**DATA FOR ANALYSIS**
————————
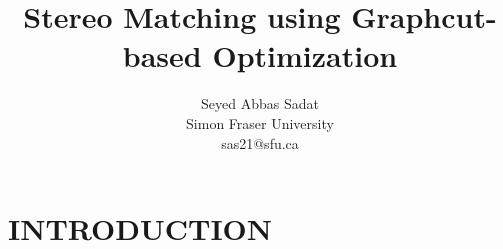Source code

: \documentclass[letterpaper, 10 pt, conference]{ieeeconf}  %
\title{\LARGE \bf
Stereo Matching using Graphcut-based Optimization}
\author{Seyed Abbas Sadat\\
Simon Fraser University\\
sas21@sfu.ca%
}
\begin{document}
\maketitle
\thispagestyle{empty}
\pagestyle{empty}

\begin{abstract}
\end{abstract}

\section{INTRODUCTION}

 

\end{document}
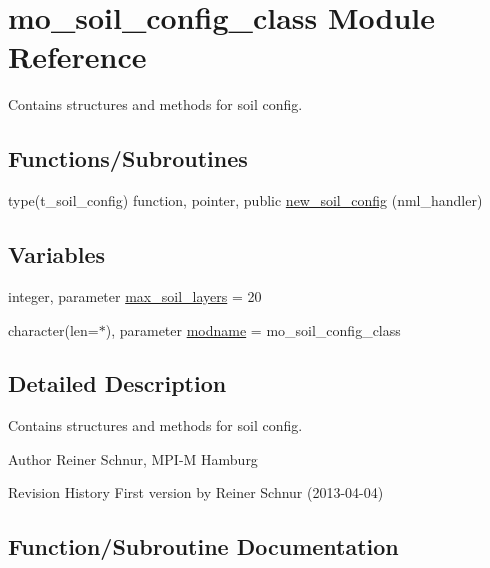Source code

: \hypertarget{namespacemo__soil__config__class}{}\section{mo\+\_\+soil\+\_\+config\+\_\+class Module Reference}
\label{namespacemo__soil__config__class}


Contains structures and methods for soil config.  


\subsection*{Functions/\+Subroutines}
\begin{DoxyCompactItemize}
\item 
type(t\+\_\+soil\+\_\+config) function, pointer, public \hyperlink{namespacemo__soil__config__class_a5093e53abf20433b31866a3ccf4a9632}{new\+\_\+soil\+\_\+config} (nml\+\_\+handler)
\end{DoxyCompactItemize}
\subsection*{Variables}
\begin{DoxyCompactItemize}
\item 
integer, parameter \hyperlink{namespacemo__soil__config__class_a3a98563fab1a9b484ef3c2d6120c93e8}{max\+\_\+soil\+\_\+layers} = 20
\item 
character(len=$\ast$), parameter \hyperlink{namespacemo__soil__config__class_a6b8b4145e195e3615319ed71a4d9d1bb}{modname} = \textquotesingle{}mo\+\_\+soil\+\_\+config\+\_\+class\textquotesingle{}
\end{DoxyCompactItemize}


\subsection{Detailed Description}
Contains structures and methods for soil config. 

\begin{DoxyAuthor}{Author}
Reiner Schnur, M\+P\+I-\/\+M Hamburg
\end{DoxyAuthor}
\begin{DoxyParagraph}{Revision History}
First version by Reiner Schnur (2013-\/04-\/04) 
\end{DoxyParagraph}


\subsection{Function/\+Subroutine Documentation}
\hypertarget{namespacemo__soil__config__class_a5093e53abf20433b31866a3ccf4a9632}{}
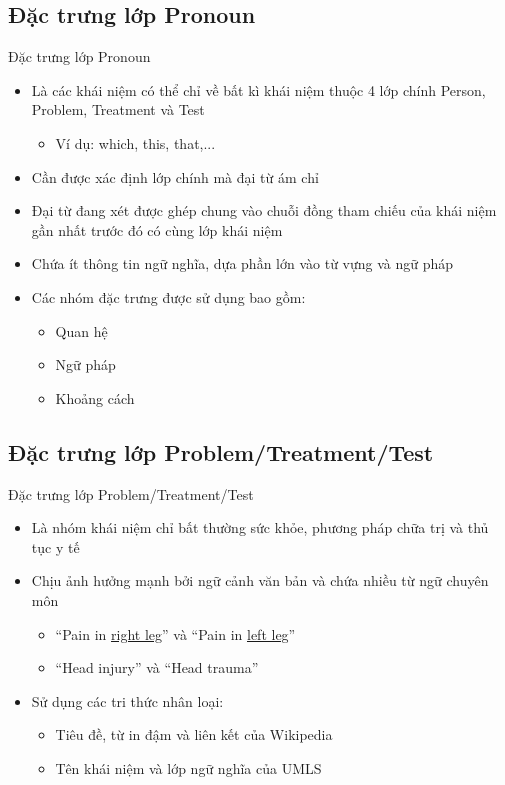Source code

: \subsection{Đặc trưng lớp Pronoun}
\begin{frame}{Đặc trưng lớp Pronoun}
\putlogo
\begin{itemize}
	\item Là các khái niệm có thể chỉ về bất kì khái niệm thuộc 4 lớp chính Person, Problem, Treatment và Test
	\begin{itemize}
		\item Ví dụ: which, this, that,...
	\end{itemize}
	\item Cần được {\color{red} xác định lớp chính} mà đại từ ám chỉ
	\item Đại từ đang xét được ghép chung vào chuỗi đồng tham chiếu của khái niệm gần nhất trước đó có cùng lớp khái niệm
	\item Chứa ít thông tin ngữ nghĩa, dựa phần lớn vào từ vựng và ngữ pháp
	\item Các nhóm đặc trưng được sử dụng bao gồm:
	\begin{itemize}
		\item Quan hệ
		\item Ngữ pháp
		\item Khoảng cách
	\end{itemize}
\end{itemize}
\end{frame}

\subsection{Đặc trưng lớp Problem/Treatment/Test}
\begin{frame}{Đặc trưng lớp Problem/Treatment/Test}
\putlogo
\begin{itemize}
	\item Là nhóm khái niệm chỉ bất thường sức khỏe, phương pháp chữa trị và thủ tục y tế
	\item Chịu ảnh hưởng mạnh bởi {\color{red} ngữ cảnh văn bản} và chứa nhiều {\color{red} từ ngữ chuyên môn}
	\begin{itemize}
		\item ``Pain in \underline{right leg}'' và ``Pain in \underline{left leg}''
		\item ``Head injury'' và ``Head trauma''
	\end{itemize}
	\item Sử dụng các tri thức nhân loại:
	\begin{itemize}
		\item Tiêu đề, từ in đậm và liên kết của {\color{red} Wikipedia}
		\item Tên khái niệm và lớp ngữ nghĩa của {\color{red} UMLS}
	\end{itemize}
\end{itemize}
\end{frame}

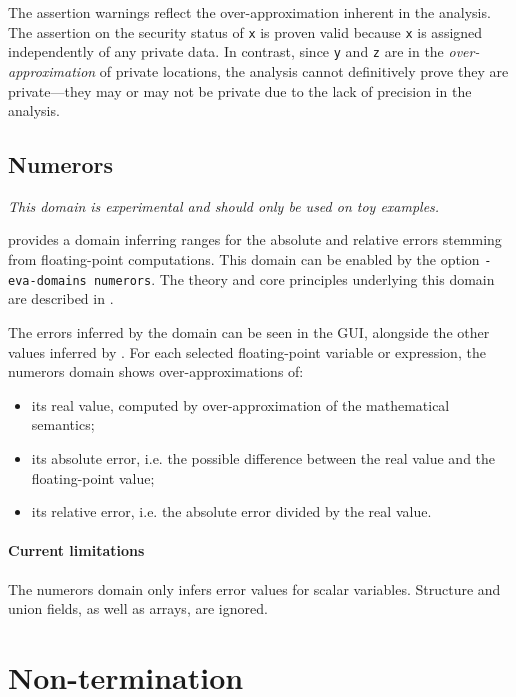 \documentclass{frama-c-book}
\begin{document}
The assertion warnings reflect the over-approximation inherent in the analysis.
The assertion on the security status of \lstinline|x| is proven valid because
\lstinline|x| is assigned independently of any private data. In contrast, since
\lstinline|y| and \lstinline|z| are in the \emph{over-approximation} of private
locations, the analysis cannot definitively prove they are private---they may or
may not be private due to the lack of precision in the analysis.

\subsection{Numerors}
\label{sec:numerors}

\emph{This domain is experimental and should only be used on toy examples.}

\Eva{} provides a domain inferring ranges for the absolute and relative errors
stemming from floating-point computations. This domain can be enabled by the
option \texttt{-eva-domains numerors}. The theory and core principles underlying
this domain are described in \cite{DBLP:conf/sas/JacqueminPV18}.

The errors inferred by the domain can be seen in the GUI, alongside the other
values inferred by \Eva{}.
For each selected floating-point variable or expression, the numerors domain
shows over-approximations of:
\begin{itemize}
\item its real value, computed by over-approximation of the mathematical
  semantics;
\item its absolute error, i.e. the possible difference between the real value
  and the floating-point value;
\item its relative error, i.e. the absolute error divided by the real value.
\end{itemize}

\paragraph{Current limitations}

The numerors domain only infers error values for scalar variables. Structure
and union fields, as well as arrays, are ignored.

\section{Non-termination}\label{nonterm}
\end{document}

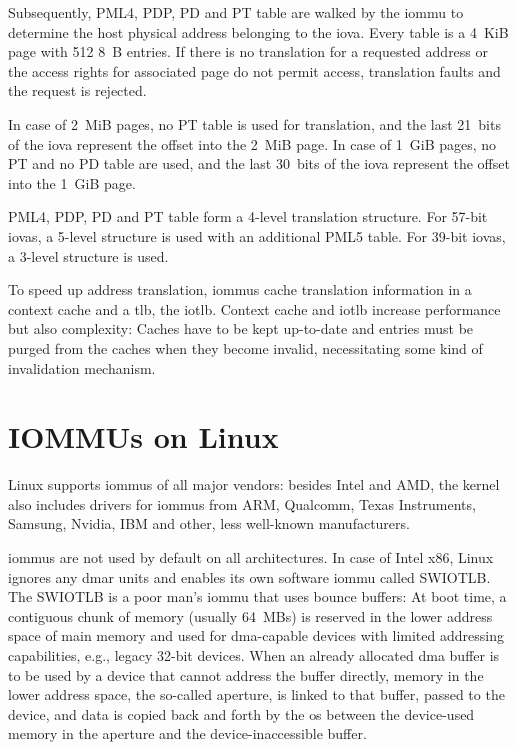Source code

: Subsequently, PML4, PDP, PD and PT table are walked by the \ac{iommu} to
determine the host physical address belonging to the \ac{iova}. Every
table is a 4~KiB page with 512 8~B entries. If there is no translation for a
requested address or the access rights for associated page do not permit access,
translation faults and the request is rejected.

In case of 2~MiB pages, no PT table is used for translation, and the last
21~bits of the \ac{iova} represent the offset into the 2~MiB page. In case of
1~GiB pages, no PT and no PD table are used, and the last 30~bits of the
\ac{iova} represent the offset into the 1~GiB page.

PML4, PDP, PD and PT table form a 4-level translation structure. For 57-bit
\acp{iova}, a 5-level structure is used with an additional PML5 table. For
39-bit \acp{iova}, a 3-level structure is used.

To speed up address translation, \acp{iommu} cache translation information in a
context cache and a \ac{tlb}, the \ac{iotlb}. Context cache and \ac{iotlb}
increase performance but also complexity: Caches have to be kept up-to-date and
entries must be purged from the caches when they become invalid, necessitating
some kind of invalidation mechanism.


\section{IOMMUs on Linux}
\label{sec:iommus_on_linux}

Linux supports \acp{iommu} of all major vendors: besides Intel and AMD, the
kernel also includes drivers for \acp{iommu} from ARM, Qualcomm, Texas
Instruments, Samsung, Nvidia, IBM and other, less well-known manufacturers.

\acp{iommu} are not used by default on all architectures. In case of Intel x86,
Linux ignores any \ac{dmar} units and enables its own software \ac{iommu} called
SWIOTLB. The SWIOTLB is a poor man's \ac{iommu} that uses bounce buffers: At
boot time, a contiguous chunk of memory (usually 64~MBs) is reserved in the
lower address space of main memory and used for \ac{dma}-capable devices with
limited addressing capabilities, e.g., legacy 32-bit devices. When an already
allocated \ac{dma} buffer is to be used by a device that cannot address the
buffer directly, memory in the lower address space, the so-called aperture, is
linked to that buffer, passed to the device, and data is copied back and forth
by the \ac{os} between the device-used memory in the aperture and the
device-inaccessible buffer.

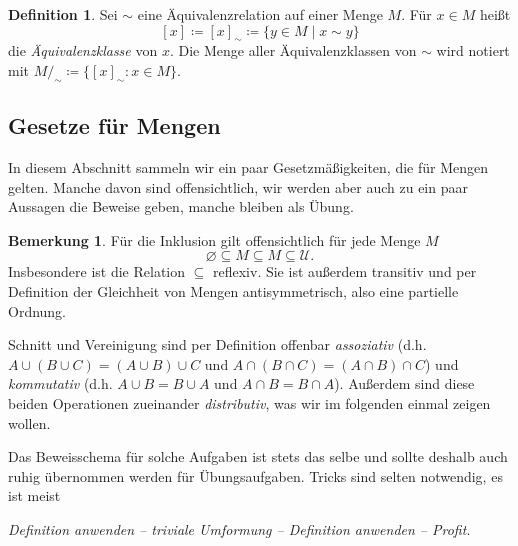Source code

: \documentclass[11pt, a4paper]{article}
\theoremstyle{definition}
\newtheorem{definition}{Definition}[section]
\newtheorem*{remark*}{Bemerkung}
\theoremstyle{plain}
\numberwithin{equation}{section}
\let\emptyset\varnothing
\begin{document}
\begin{definition}\label{def:equivalenceclass}
	Sei \( \sim \) eine Äquivalenzrelation auf einer Menge \( M \). Für \( x \in M \) heißt
	\[
		[x] \coloneqq [x]_\sim \coloneqq \{ y \in M \mid x \sim y \}
	\]
	die \textit{Äquivalenzklasse} von \( x \). Die Menge aller Äquivalenzklassen von \( \sim \) wird notiert mit \( M /_\sim \coloneqq \{ [x]_\sim : x \in M \} \).
\end{definition}



\subsection{Gesetze für Mengen}\label{sec:pre_setlaws}
In diesem Abschnitt sammeln wir ein paar Gesetzmäßigkeiten, die für Mengen gelten. Manche davon sind offensichtlich, wir werden aber auch zu ein paar Aussagen die Beweise geben, manche bleiben als Übung.
\begin{remark*}
	Für die Inklusion gilt offensichtlich für jede Menge \( M \)
	\[
		\emptyset \subseteq M \subseteq M \subseteq \mathcal{U}.
	\]
	Insbesondere ist die Relation \( \subseteq \) reflexiv. Sie ist außerdem transitiv und per Definition der Gleichheit von Mengen antisymmetrisch, also eine partielle Ordnung.\par
	Schnitt und Vereinigung sind per Definition offenbar \textit{assoziativ} (d.h. \( A \cup (B \cup C) = (A \cup B) \cup C \) und \( A \cap (B \cap C) = (A \cap B) \cap C \)) und \textit{kommutativ} (d.h. \( A \cup B = B \cup A \) und \( A \cap B = B \cap A \)). Außerdem sind diese beiden Operationen zueinander \textit{distributiv}, was wir im folgenden einmal zeigen wollen. 
\end{remark*}
Das Beweisschema für solche Aufgaben ist stets das selbe und sollte deshalb auch ruhig übernommen werden für Übungsaufgaben. Tricks sind selten notwendig, es ist meist
\begin{center}
	\textit{Definition anwenden -- triviale Umformung -- Definition anwenden -- Profit}.
\end{center}
\end{document}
————————
**EXERCISE OBJECTIVE**
Repeat the entries above verbatim, but only from the line that has "[x] \coloneqq [x]_\sim" down to the line that has "Insbesondere ist die", inclusive.

**WORKED SOLUTION**
		[x] \coloneqq [x]_\sim \coloneqq \{ y \in M \mid x \sim y \}
	\]
	die \textit{Äquivalenzklasse} von \( x \). Die Menge aller Äquivalenzklassen von \( \sim \) wird notiert mit \( M /_\sim \coloneqq \{ [x]_\sim : x \in M \} \).
\end{definition}



\subsection{Gesetze für Mengen}\label{sec:pre_setlaws}
In diesem Abschnitt sammeln wir ein paar Gesetzmäßigkeiten, die für Mengen gelten. Manche davon sind offensichtlich, wir werden aber auch zu ein paar Aussagen die Beweise geben, manche bleiben als Übung.
\begin{remark*}
	Für die Inklusion gilt offensichtlich für jede Menge \( M \)
	\[
		\emptyset \subseteq M \subseteq M \subseteq \mathcal{U}.
	\]
	Insbesondere ist die Relation \( \subseteq \) reflexiv. Sie ist außerdem transitiv und per Definition der Gleichheit von Mengen antisymmetrisch, also eine partielle Ordnung.\par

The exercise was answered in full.